Radio review: How to fail - and find books to live by
How to Fail With Elizabeth Day - Podcast
Books to Live By... Mariella Frostrup - BBC Sounds podcast
SAMUEL Beckett had a good take on failure. Ever try? Ever fail? No matter. Try again. Fail again. Fail better.
Best-selling writer and journalist Elizabeth Day spent an evening in 2018 cutting her head out of wedding photographs so that she could send off pictures of her dress, mermaid tail, lace bolero and all to an interested buyer.
The dress had been hanging in her wardrobe for three years - since the end of her marriage.
Although she looked from the outside like a success - she has published four novels - it didn't always feel that way.
The recognition that crisis and failure brought about some of the most transformative moments on her life, prompted her to create a podcast: How to Fail.
Sebastian Faulks, Dolly Alderton, David Nicholls and Chris Patten all have a take on failing.

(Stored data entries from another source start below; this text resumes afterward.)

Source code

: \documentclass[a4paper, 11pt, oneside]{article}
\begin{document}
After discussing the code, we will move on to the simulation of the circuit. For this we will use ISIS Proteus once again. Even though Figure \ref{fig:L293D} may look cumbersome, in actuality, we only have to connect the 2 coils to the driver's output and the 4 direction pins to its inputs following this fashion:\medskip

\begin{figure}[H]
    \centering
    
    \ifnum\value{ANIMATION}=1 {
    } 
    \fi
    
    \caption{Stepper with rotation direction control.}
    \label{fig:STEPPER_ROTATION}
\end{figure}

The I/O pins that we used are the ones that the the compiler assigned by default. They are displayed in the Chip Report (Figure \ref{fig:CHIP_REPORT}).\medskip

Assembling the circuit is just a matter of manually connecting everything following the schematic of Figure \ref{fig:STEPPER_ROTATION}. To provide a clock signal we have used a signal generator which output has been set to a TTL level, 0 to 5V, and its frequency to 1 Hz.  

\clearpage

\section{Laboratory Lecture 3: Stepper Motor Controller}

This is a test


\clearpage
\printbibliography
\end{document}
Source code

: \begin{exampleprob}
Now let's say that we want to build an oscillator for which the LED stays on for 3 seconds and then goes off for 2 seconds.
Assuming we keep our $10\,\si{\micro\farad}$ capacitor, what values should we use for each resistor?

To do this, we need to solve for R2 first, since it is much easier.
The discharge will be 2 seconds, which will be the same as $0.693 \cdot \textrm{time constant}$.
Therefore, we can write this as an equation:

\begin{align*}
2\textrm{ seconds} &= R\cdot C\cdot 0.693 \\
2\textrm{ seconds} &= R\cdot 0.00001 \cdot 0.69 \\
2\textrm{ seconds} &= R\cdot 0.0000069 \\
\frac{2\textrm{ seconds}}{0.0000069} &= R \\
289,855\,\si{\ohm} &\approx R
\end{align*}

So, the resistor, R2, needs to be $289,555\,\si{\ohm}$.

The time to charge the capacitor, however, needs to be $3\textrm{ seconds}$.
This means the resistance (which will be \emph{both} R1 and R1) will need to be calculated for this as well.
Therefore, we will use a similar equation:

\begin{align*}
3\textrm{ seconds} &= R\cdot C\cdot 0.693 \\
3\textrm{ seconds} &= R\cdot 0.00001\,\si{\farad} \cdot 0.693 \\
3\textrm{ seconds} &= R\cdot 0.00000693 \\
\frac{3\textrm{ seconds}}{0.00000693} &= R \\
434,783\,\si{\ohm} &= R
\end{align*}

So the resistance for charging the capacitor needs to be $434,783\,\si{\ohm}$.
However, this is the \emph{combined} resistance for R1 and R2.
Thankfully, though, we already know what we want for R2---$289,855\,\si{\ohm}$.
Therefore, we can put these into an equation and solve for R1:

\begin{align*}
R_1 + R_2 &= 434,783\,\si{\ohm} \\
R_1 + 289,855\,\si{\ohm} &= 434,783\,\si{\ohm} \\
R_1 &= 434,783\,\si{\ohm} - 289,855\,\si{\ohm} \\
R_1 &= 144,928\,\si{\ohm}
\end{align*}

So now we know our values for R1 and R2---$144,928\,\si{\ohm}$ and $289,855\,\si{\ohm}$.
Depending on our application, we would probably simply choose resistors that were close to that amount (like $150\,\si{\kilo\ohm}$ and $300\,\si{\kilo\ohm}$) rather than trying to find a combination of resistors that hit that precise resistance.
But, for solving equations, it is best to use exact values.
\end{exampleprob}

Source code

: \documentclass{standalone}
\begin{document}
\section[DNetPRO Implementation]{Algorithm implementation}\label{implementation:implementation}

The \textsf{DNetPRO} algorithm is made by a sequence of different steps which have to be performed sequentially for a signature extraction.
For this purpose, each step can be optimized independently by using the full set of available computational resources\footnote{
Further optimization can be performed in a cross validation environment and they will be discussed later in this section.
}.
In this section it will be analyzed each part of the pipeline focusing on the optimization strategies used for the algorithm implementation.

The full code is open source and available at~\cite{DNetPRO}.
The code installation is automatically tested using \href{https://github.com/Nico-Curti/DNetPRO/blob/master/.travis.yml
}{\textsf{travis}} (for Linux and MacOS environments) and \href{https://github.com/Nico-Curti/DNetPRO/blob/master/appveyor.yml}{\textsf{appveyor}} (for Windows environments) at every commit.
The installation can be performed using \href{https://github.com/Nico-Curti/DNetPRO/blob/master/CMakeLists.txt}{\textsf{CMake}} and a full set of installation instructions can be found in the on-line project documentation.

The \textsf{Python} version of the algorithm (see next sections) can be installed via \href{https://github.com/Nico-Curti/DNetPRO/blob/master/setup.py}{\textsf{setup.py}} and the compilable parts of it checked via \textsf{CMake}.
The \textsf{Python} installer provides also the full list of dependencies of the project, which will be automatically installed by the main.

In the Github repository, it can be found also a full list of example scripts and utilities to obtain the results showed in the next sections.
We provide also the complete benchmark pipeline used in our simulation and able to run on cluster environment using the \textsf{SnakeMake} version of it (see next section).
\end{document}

Journalist Mishal Husain also figures: "My long-time woman crush," confessed Day.
Husain may appear the epitome of cool-headed confidence but she's had her downs too.
One of them was a rejection from a certain Cambridge college where she wanted to study law.
She got into another Cambridge college but couldn't bear looking at the place that had rejected her as she rode past on her bicycle.
Her message was that even if you don't get what you want, things can work out in a way you can't imagine.
As for Elizabeth Day's wedding dress, she sold it on eBay and used the money to fund her podcast.
Books to Live By sees Mariella Frostrup leaving the studio to chat to well-known people in their own homes, hotels and dressing rooms about their favourite books.
Frostrup sounded a little more tentative than usual as she headed off to meet actor Dominic West in his rural idyll.
She was dipping her toe into a more chatty, easy style. At times it seemed a little forced.
"Mariella, how are ya, gorgeous," West bellowed a la Brian Blessed.
West's book choices were not run of the mill - a story book about an ugly monster who dies which was strangely cruel and a poem by Auden that, once read, can never be forgotten.
His themes were sex and death. Beckett would approve.